[Records excerpted from a collection]

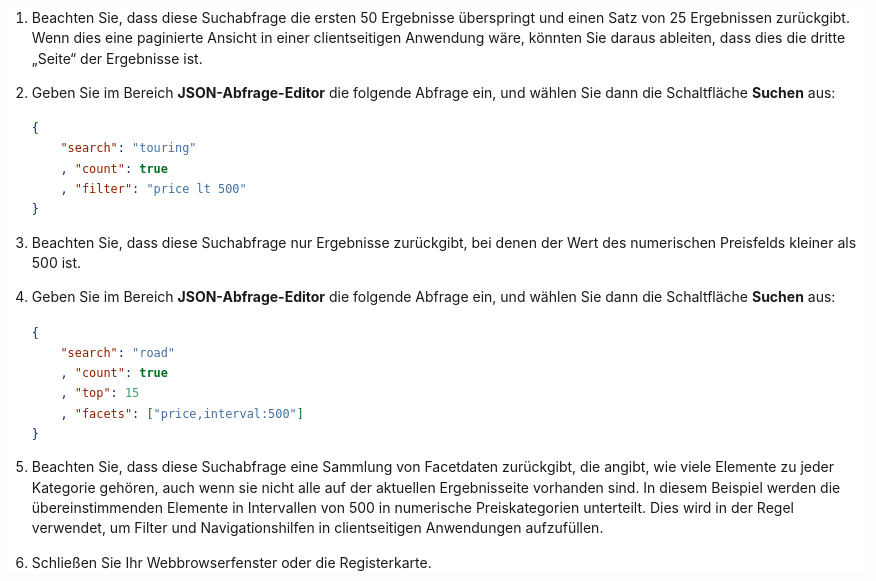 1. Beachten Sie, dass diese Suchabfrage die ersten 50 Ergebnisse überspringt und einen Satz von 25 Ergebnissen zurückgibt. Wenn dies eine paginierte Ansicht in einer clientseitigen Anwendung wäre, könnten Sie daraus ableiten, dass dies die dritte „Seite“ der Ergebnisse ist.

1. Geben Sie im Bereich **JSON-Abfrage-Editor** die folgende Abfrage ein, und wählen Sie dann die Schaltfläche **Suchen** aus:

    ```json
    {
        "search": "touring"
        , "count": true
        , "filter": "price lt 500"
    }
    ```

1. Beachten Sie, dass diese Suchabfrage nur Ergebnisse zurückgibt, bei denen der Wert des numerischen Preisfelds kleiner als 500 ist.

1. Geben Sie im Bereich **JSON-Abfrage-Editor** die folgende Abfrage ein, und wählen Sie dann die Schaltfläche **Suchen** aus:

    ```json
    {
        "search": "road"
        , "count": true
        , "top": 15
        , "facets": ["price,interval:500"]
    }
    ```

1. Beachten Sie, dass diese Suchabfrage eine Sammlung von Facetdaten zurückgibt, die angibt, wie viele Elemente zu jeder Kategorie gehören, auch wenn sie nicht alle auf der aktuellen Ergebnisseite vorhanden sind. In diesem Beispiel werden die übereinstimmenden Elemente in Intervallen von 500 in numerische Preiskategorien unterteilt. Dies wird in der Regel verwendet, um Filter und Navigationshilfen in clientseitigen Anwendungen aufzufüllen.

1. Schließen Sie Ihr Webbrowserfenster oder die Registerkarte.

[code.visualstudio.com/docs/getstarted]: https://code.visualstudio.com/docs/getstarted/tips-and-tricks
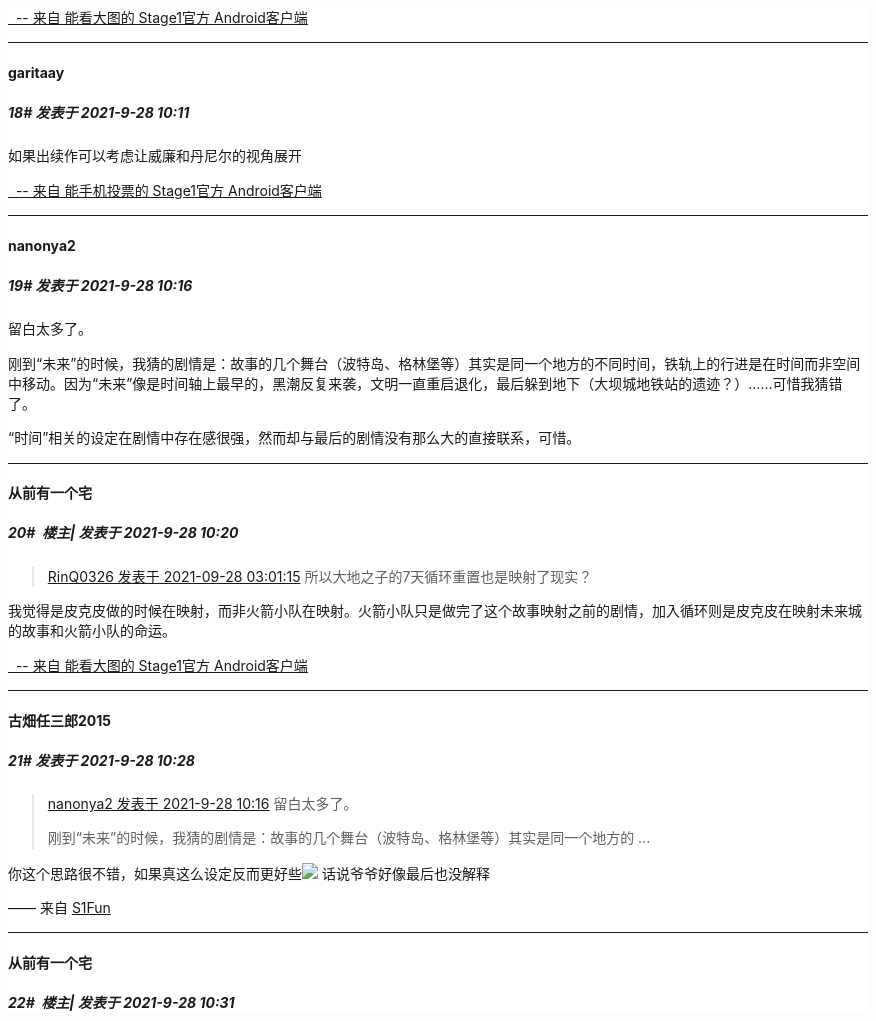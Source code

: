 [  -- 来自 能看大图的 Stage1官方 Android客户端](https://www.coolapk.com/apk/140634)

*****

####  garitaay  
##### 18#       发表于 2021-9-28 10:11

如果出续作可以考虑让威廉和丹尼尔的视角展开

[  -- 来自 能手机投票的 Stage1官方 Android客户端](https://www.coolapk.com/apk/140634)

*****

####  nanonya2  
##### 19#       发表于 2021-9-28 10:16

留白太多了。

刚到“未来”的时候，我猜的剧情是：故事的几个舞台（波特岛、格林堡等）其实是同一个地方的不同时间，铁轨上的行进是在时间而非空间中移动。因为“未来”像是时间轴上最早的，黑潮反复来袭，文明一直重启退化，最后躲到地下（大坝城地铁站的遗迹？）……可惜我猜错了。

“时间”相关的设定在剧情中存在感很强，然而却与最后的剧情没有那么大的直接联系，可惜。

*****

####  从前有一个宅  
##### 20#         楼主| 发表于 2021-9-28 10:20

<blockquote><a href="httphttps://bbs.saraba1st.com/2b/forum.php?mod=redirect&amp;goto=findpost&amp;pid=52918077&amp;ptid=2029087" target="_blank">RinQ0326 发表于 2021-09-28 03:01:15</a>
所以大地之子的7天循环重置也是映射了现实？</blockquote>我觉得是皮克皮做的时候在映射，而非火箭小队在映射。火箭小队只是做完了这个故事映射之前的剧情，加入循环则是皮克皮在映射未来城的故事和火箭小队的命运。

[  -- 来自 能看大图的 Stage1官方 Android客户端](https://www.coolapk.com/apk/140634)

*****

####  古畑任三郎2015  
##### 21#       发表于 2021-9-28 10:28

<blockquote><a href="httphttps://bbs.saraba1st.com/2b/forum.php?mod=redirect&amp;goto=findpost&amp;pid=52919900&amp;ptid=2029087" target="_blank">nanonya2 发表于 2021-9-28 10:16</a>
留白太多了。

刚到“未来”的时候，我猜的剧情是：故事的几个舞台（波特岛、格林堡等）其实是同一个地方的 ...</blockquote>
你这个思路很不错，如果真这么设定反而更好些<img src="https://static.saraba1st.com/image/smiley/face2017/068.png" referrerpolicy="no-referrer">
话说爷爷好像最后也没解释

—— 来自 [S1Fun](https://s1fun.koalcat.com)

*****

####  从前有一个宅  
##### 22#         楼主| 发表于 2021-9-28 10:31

--

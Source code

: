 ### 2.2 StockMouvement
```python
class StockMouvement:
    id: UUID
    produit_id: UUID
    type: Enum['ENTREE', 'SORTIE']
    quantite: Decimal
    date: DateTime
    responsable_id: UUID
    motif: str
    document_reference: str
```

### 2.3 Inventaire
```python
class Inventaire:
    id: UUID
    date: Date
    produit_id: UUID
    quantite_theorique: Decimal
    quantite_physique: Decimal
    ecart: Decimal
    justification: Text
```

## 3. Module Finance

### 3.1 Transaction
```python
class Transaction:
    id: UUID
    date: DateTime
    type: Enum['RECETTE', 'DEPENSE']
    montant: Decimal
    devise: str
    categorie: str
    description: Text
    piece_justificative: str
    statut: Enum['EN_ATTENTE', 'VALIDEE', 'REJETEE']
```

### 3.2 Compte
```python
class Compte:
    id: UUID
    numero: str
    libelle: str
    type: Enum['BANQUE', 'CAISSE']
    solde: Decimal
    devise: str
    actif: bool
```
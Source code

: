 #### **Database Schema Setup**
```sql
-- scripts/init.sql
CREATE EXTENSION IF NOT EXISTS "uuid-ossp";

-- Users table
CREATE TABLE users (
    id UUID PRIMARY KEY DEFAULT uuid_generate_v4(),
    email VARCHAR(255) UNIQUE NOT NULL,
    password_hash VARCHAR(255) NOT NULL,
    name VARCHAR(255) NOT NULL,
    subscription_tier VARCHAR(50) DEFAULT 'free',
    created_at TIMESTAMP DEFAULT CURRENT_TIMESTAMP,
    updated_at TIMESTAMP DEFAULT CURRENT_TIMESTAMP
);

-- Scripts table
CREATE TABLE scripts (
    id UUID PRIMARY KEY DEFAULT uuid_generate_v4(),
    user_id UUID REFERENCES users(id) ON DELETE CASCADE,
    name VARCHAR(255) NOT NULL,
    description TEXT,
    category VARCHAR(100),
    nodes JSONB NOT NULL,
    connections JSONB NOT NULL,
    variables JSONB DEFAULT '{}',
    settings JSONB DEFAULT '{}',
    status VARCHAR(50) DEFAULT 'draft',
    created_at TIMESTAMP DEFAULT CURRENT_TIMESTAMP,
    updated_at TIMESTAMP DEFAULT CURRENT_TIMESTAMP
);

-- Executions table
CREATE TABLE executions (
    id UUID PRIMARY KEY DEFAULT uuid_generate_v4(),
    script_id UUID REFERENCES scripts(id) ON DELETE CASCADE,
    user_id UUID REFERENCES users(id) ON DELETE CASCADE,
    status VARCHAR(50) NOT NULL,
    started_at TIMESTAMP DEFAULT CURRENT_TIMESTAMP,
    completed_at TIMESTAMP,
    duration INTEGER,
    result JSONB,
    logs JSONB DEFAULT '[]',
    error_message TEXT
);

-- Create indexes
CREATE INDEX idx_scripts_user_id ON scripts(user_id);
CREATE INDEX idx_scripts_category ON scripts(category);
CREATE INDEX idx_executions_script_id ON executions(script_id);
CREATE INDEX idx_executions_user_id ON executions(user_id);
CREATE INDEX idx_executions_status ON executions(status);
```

__Brief__: Which lines of the records hold the string "price"? Copy each one.

__Written answer__:
        , "filter": "price lt 500"
        , "facets": ["price,interval:500"]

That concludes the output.